A decisão determina o regresso imediato ao trabalho dos jornalistas, técnicos e demais profissionais da Rádio Nacional de São Tomé e Príncipe (RNSTP), da Televisão São-Tomense (TVS) e da agência STP-PRESS.

Num comunicado divulgado esta Terça-feira, e citado pela Lusa, o sindicato deixou, contudo, claro que a suspensão “não significa” que os problemas que motivaram a greve estejam resolvidos.

Segundo o SJS, a decisão resultou da avaliação do percurso da paralisação, das posições assumidas pelas partes durante as negociações e da auscultação dos profissionais que permaneceram em greve.

A suspensão, porém, não foi consensual entre os trabalhadores em paralisação. De acordo com o sindicato, a maioria defendia a continuidade da greve até ao efectivo cumprimento dos compromissos assumidos pelo Governo.

O SJS considerou, ainda assim, que a suspensão constitui, no actual contexto, a melhor solução para ultrapassar o impasse e preservar a unidade dos profissionais. Ao mesmo tempo, afirmou que a confiança no processo negocial ficou “profundamente abalada” por sucessivos episódios de incerteza, compromissos cuja execução ficou aquém das expectativas e informações contraditórias sobre o cumprimento das obrigações assumidas.

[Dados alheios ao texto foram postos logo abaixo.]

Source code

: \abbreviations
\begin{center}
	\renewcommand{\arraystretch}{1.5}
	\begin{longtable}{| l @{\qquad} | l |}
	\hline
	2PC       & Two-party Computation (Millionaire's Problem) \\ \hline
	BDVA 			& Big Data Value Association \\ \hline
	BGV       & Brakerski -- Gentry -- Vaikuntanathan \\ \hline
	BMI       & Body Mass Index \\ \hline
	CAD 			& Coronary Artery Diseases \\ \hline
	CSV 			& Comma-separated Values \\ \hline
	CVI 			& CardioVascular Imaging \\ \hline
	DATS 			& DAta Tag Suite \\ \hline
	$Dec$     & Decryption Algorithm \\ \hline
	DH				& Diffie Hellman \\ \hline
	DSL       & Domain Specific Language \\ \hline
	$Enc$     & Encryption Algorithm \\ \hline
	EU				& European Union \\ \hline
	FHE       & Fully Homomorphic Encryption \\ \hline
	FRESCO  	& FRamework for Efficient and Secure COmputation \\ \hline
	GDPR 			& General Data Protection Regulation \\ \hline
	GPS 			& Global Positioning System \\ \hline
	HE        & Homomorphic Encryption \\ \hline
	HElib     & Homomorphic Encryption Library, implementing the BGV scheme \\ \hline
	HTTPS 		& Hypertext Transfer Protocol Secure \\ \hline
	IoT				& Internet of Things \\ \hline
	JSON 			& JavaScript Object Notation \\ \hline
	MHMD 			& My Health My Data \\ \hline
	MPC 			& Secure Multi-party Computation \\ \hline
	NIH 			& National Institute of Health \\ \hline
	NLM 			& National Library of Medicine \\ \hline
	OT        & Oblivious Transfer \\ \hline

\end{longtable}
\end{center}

“A confiança não se reconstrói através de palavras, promessas ou anúncios, mas mediante actos concretos, verificáveis e capazes de demonstrar que os compromissos assumidos serão efectivamente cumpridos”, afirmou o sindicato, sublinhando que a suspensão deve ser entendida “como uma decisão de responsabilidade e não como um acto de confiança cega nas autoridades”.

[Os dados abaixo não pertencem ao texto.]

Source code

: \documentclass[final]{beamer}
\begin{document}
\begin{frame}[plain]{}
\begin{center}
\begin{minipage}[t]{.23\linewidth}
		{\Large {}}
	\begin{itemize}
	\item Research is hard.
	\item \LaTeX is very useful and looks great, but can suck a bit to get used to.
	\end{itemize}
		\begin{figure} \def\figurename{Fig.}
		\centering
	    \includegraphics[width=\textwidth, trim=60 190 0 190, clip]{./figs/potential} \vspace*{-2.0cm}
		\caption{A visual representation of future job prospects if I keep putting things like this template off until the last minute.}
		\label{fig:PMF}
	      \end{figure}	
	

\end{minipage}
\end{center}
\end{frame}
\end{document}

A greve, iniciada a 2 de Setembro por tempo indeterminado, tinha entre as principais reivindicações a regularização de valores provenientes da Taxa Audiovisual e a melhoria das condições de trabalho nos três órgãos públicos.

No início da paralisação, o presidente do SJS, Jorge Do Ó, justificou o movimento com o que classificou como mais um incumprimento de memorandos anteriormente assinados com o Governo para resolver problemas que já tinham provocado outras greves.

Como condição para suspender a paralisação, o SJS tinha exigido o pagamento imediato dos subsídios em atraso relacionados com a Taxa Audiovisual e ameaçado boicotar a cobertura da tomada de posse do Presidente da República, Carlos Vila Nova, a 3 de Setembro, do Dia das Forças Armadas, a 6 de Setembro, e do início da campanha para as eleições legislativas, autárquicas e regionais, previsto para 12 de Setembro.

Apesar da ameaça, nenhuma dessas coberturas foi afectada. Segundo o sindicato, a Rádio Nacional e a TVS asseguraram a transmissão integral e em directo das actividades, com recurso às chefias dos órgãos, jornalistas estagiários e alguns trabalhadores que, de acordo com o SJS, terão sido pressionados pelo Governo e pelas direcções das instituições.